* **WHAT THE EXERCISE ASKS**
The response must match the data below exactly, line for line.

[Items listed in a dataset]
----
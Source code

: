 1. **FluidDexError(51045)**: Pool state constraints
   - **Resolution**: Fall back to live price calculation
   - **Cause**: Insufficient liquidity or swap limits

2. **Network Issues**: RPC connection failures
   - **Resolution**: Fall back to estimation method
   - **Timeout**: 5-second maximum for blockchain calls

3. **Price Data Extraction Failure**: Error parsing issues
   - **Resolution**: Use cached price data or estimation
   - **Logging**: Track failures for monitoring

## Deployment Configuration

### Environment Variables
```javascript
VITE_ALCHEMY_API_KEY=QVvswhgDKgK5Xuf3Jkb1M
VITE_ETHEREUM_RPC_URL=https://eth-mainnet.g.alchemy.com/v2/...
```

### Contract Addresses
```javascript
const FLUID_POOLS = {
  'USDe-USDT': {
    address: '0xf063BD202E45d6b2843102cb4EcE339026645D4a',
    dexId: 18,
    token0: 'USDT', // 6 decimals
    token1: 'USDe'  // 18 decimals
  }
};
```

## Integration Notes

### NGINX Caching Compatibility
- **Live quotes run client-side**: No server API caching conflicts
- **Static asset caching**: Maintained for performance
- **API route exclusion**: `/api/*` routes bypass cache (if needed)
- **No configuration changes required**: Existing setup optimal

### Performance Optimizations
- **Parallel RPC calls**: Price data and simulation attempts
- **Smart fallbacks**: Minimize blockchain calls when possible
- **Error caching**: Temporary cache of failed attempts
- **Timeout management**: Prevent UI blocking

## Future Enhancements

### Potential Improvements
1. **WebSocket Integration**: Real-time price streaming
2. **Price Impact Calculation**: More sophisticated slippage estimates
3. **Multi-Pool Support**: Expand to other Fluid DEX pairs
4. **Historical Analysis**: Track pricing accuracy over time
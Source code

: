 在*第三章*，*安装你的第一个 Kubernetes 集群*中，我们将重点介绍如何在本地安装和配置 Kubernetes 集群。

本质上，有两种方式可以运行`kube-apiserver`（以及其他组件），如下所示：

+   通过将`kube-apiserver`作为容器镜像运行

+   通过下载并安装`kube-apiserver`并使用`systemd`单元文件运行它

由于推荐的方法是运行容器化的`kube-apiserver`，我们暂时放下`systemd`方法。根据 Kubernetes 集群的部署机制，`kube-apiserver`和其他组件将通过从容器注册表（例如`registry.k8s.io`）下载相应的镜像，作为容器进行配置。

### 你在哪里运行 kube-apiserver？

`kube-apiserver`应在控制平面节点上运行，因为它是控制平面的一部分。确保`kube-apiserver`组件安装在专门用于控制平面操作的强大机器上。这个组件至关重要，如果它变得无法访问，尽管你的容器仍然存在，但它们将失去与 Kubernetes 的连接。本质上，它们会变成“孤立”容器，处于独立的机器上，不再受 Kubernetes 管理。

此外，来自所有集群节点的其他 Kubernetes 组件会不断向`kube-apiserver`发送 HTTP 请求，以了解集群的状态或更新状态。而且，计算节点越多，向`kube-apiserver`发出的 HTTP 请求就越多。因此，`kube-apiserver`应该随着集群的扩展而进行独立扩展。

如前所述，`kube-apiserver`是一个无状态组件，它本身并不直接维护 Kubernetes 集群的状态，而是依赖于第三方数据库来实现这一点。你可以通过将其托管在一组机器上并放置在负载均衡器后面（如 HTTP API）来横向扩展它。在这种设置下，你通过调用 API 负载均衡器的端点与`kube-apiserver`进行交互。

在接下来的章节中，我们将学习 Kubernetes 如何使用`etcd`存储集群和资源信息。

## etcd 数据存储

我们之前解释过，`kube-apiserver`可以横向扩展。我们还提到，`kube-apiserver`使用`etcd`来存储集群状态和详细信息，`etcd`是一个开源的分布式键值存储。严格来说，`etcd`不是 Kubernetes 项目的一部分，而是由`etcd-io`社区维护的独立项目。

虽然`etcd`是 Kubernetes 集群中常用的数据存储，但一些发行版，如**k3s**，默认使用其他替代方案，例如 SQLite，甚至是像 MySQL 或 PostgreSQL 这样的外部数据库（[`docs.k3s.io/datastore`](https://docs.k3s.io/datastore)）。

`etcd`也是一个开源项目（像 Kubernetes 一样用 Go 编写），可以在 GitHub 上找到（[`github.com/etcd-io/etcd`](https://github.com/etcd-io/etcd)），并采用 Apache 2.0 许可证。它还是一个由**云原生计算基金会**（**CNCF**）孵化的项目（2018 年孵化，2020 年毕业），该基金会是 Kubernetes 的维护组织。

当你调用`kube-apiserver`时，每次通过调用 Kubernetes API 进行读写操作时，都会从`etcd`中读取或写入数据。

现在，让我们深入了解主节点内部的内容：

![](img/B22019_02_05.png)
----
* **TASK RESULT**
Source code

: 1. **FluidDexError(51045)**: Pool state constraints
   - **Resolution**: Fall back to live price calculation
   - **Cause**: Insufficient liquidity or swap limits

2. **Network Issues**: RPC connection failures
   - **Resolution**: Fall back to estimation method
   - **Timeout**: 5-second maximum for blockchain calls

3. **Price Data Extraction Failure**: Error parsing issues
   - **Resolution**: Use cached price data or estimation
   - **Logging**: Track failures for monitoring

## Deployment Configuration

### Environment Variables
```javascript
VITE_ALCHEMY_API_KEY=QVvswhgDKgK5Xuf3Jkb1M
VITE_ETHEREUM_RPC_URL=https://eth-mainnet.g.alchemy.com/v2/...
```

### Contract Addresses
```javascript
const FLUID_POOLS = {
  'USDe-USDT': {
    address: '0xf063BD202E45d6b2843102cb4EcE339026645D4a',
    dexId: 18,
    token0: 'USDT', // 6 decimals
    token1: 'USDe'  // 18 decimals
  }
};
```

## Integration Notes

### NGINX Caching Compatibility
- **Live quotes run client-side**: No server API caching conflicts
- **Static asset caching**: Maintained for performance
- **API route exclusion**: `/api/*` routes bypass cache (if needed)
- **No configuration changes required**: Existing setup optimal

### Performance Optimizations
- **Parallel RPC calls**: Price data and simulation attempts
- **Smart fallbacks**: Minimize blockchain calls when possible
- **Error caching**: Temporary cache of failed attempts
- **Timeout management**: Prevent UI blocking

## Future Enhancements

### Potential Improvements
1. **WebSocket Integration**: Real-time price streaming
2. **Price Impact Calculation**: More sophisticated slippage estimates
3. **Multi-Pool Support**: Expand to other Fluid DEX pairs
4. **Historical Analysis**: Track pricing accuracy over time
Source code

: 在*第三章*，*安装你的第一个 Kubernetes 集群*中，我们将重点介绍如何在本地安装和配置 Kubernetes 集群。

本质上，有两种方式可以运行`kube-apiserver`（以及其他组件），如下所示：

+   通过将`kube-apiserver`作为容器镜像运行

+   通过下载并安装`kube-apiserver`并使用`systemd`单元文件运行它

由于推荐的方法是运行容器化的`kube-apiserver`，我们暂时放下`systemd`方法。根据 Kubernetes 集群的部署机制，`kube-apiserver`和其他组件将通过从容器注册表（例如`registry.k8s.io`）下载相应的镜像，作为容器进行配置。

### 你在哪里运行 kube-apiserver？

`kube-apiserver`应在控制平面节点上运行，因为它是控制平面的一部分。确保`kube-apiserver`组件安装在专门用于控制平面操作的强大机器上。这个组件至关重要，如果它变得无法访问，尽管你的容器仍然存在，但它们将失去与 Kubernetes 的连接。本质上，它们会变成“孤立”容器，处于独立的机器上，不再受 Kubernetes 管理。

此外，来自所有集群节点的其他 Kubernetes 组件会不断向`kube-apiserver`发送 HTTP 请求，以了解集群的状态或更新状态。而且，计算节点越多，向`kube-apiserver`发出的 HTTP 请求就越多。因此，`kube-apiserver`应该随着集群的扩展而进行独立扩展。

如前所述，`kube-apiserver`是一个无状态组件，它本身并不直接维护 Kubernetes 集群的状态，而是依赖于第三方数据库来实现这一点。你可以通过将其托管在一组机器上并放置在负载均衡器后面（如 HTTP API）来横向扩展它。在这种设置下，你通过调用 API 负载均衡器的端点与`kube-apiserver`进行交互。

在接下来的章节中，我们将学习 Kubernetes 如何使用`etcd`存储集群和资源信息。

## etcd 数据存储

我们之前解释过，`kube-apiserver`可以横向扩展。我们还提到，`kube-apiserver`使用`etcd`来存储集群状态和详细信息，`etcd`是一个开源的分布式键值存储。严格来说，`etcd`不是 Kubernetes 项目的一部分，而是由`etcd-io`社区维护的独立项目。

虽然`etcd`是 Kubernetes 集群中常用的数据存储，但一些发行版，如**k3s**，默认使用其他替代方案，例如 SQLite，甚至是像 MySQL 或 PostgreSQL 这样的外部数据库（[`docs.k3s.io/datastore`](https://docs.k3s.io/datastore)）。

`etcd`也是一个开源项目（像 Kubernetes 一样用 Go 编写），可以在 GitHub 上找到（[`github.com/etcd-io/etcd`](https://github.com/etcd-io/etcd)），并采用 Apache 2.0 许可证。它还是一个由**云原生计算基金会**（**CNCF**）孵化的项目（2018 年孵化，2020 年毕业），该基金会是 Kubernetes 的维护组织。

当你调用`kube-apiserver`时，每次通过调用 Kubernetes API 进行读写操作时，都会从`etcd`中读取或写入数据。

现在，让我们深入了解主节点内部的内容：

![](img/B22019_02_05.png)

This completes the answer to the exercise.